Another priority was storm hardening the entire facility with equipment and systems that would prepare TECO to provide continuous service during hurricanes and the tropical storms that often threaten the Houston area.


The expansion was completed in 2011 and has since met and exceeded objectives outlined in the original master plan.

Improving energy efficiency: TECO’s CHP plant operates at approximately 80% efficiency by recovering waste heat from its energy production.

Reducing grid load: TECO’s new system reduces the demand created by TMC by 50% through the use of an on-site 48-MW combustion turbine.

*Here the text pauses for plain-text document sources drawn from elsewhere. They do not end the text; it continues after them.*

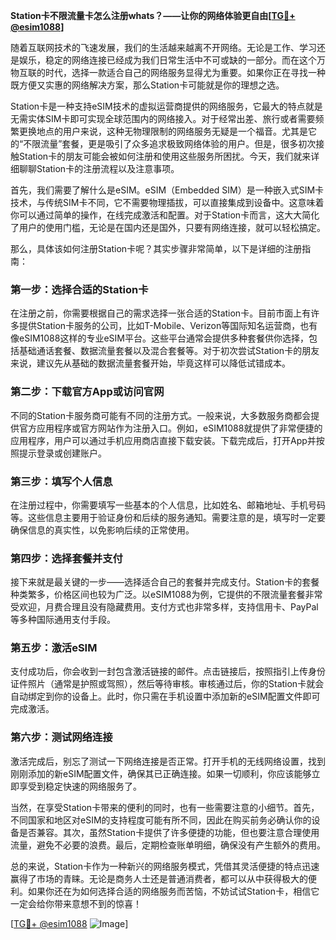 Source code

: **Station卡不限流量卡怎么注册whats？——让你的网络体验更自由[[TG💪+ @esim1088](https://t.me/s/esim1088)]**

随着互联网技术的飞速发展，我们的生活越来越离不开网络。无论是工作、学习还是娱乐，稳定的网络连接已经成为我们日常生活中不可或缺的一部分。而在这个万物互联的时代，选择一款适合自己的网络服务显得尤为重要。如果你正在寻找一种既方便又实惠的网络解决方案，那么Station卡可能就是你的理想之选。

Station卡是一种支持eSIM技术的虚拟运营商提供的网络服务，它最大的特点就是无需实体SIM卡即可实现全球范围内的网络接入。对于经常出差、旅行或者需要频繁更换地点的用户来说，这种无物理限制的网络服务无疑是一个福音。尤其是它的“不限流量”套餐，更是吸引了众多追求极致网络体验的用户。但是，很多初次接触Station卡的朋友可能会被如何注册和使用这些服务所困扰。今天，我们就来详细聊聊Station卡的注册流程以及注意事项。

首先，我们需要了解什么是eSIM。eSIM（Embedded SIM）是一种嵌入式SIM卡技术，与传统SIM卡不同，它不需要物理插拔，可以直接集成到设备中。这意味着你可以通过简单的操作，在线完成激活和配置。对于Station卡而言，这大大简化了用户的使用门槛，无论是在国内还是国外，只要有网络连接，就可以轻松搞定。

那么，具体该如何注册Station卡呢？其实步骤非常简单，以下是详细的注册指南：

### **第一步：选择合适的Station卡**
在注册之前，你需要根据自己的需求选择一张合适的Station卡。目前市面上有许多提供Station卡服务的公司，比如T-Mobile、Verizon等国际知名运营商，也有像eSIM1088这样的专业eSIM平台。这些平台通常会提供多种套餐供你选择，包括基础通话套餐、数据流量套餐以及混合套餐等。对于初次尝试Station卡的朋友来说，建议先从基础的数据流量套餐开始，毕竟这样可以降低试错成本。

### **第二步：下载官方App或访问官网**
不同的Station卡服务商可能有不同的注册方式。一般来说，大多数服务商都会提供官方应用程序或官方网站作为注册入口。例如，eSIM1088就提供了非常便捷的应用程序，用户可以通过手机应用商店直接下载安装。下载完成后，打开App并按照提示登录或创建账户。

### **第三步：填写个人信息**
在注册过程中，你需要填写一些基本的个人信息，比如姓名、邮箱地址、手机号码等。这些信息主要用于验证身份和后续的服务通知。需要注意的是，填写时一定要确保信息的真实性，以免影响后续的正常使用。

### **第四步：选择套餐并支付**
接下来就是最关键的一步——选择适合自己的套餐并完成支付。Station卡的套餐种类繁多，价格区间也较为广泛。以eSIM1088为例，它提供的不限流量套餐非常受欢迎，月费合理且没有隐藏费用。支付方式也非常多样，支持信用卡、PayPal等多种国际通用支付手段。

### **第五步：激活eSIM**
支付成功后，你会收到一封包含激活链接的邮件。点击链接后，按照指引上传身份证件照片（通常是护照或驾照），然后等待审核。审核通过后，你的Station卡就会自动绑定到你的设备上。此时，你只需在手机设置中添加新的eSIM配置文件即可完成激活。

### **第六步：测试网络连接**
激活完成后，别忘了测试一下网络连接是否正常。打开手机的无线网络设置，找到刚刚添加的新eSIM配置文件，确保其已正确连接。如果一切顺利，你应该能够立即享受到稳定快速的网络服务了。

当然，在享受Station卡带来的便利的同时，也有一些需要注意的小细节。首先，不同国家和地区对eSIM的支持程度可能有所不同，因此在购买前务必确认你的设备是否兼容。其次，虽然Station卡提供了许多便捷的功能，但也要注意合理使用流量，避免不必要的浪费。最后，定期检查账单明细，确保没有产生额外的费用。

总的来说，Station卡作为一种新兴的网络服务模式，凭借其灵活便捷的特点迅速赢得了市场的青睐。无论是商务人士还是普通消费者，都可以从中获得极大的便利。如果你还在为如何选择合适的网络服务而苦恼，不妨试试Station卡，相信它一定会给你带来意想不到的惊喜！

[[TG💪+ @esim1088](https://t.me/s/esim1088) ![Image](https://i.postimg.cc/4NQfJmqS/Snipaste-2025-05-13-00-14-12.png)]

Saving money: By 2015, customer rates had been reduced by 4.1% over rates in previous years. More than $3 million has been refunded to TMC customers.

Improving security and reliability: TMC has proven to be a vital medical resource during recent natural disasters, thanks in large part to reliable, on-site energy that has continued in island mode while the surrounding power grid was down. This priority paid off in 2017 when TECO continued to provide full service to all TMC facilities while South Texas was reeling from Hurricane Harvey.

TECO now provides service to approximately 24 million square feet of space dispersed among 50 buildings on the TMC campus. More importantly, and thanks to the foresight in the original master plan, TECO is poised to expand power, chilled water and steam capacity when future needs dictate.

TECO has been consistently recognized over the past two decades by the U.S. Department of Energy for leadership in modeling the benefits of district energy.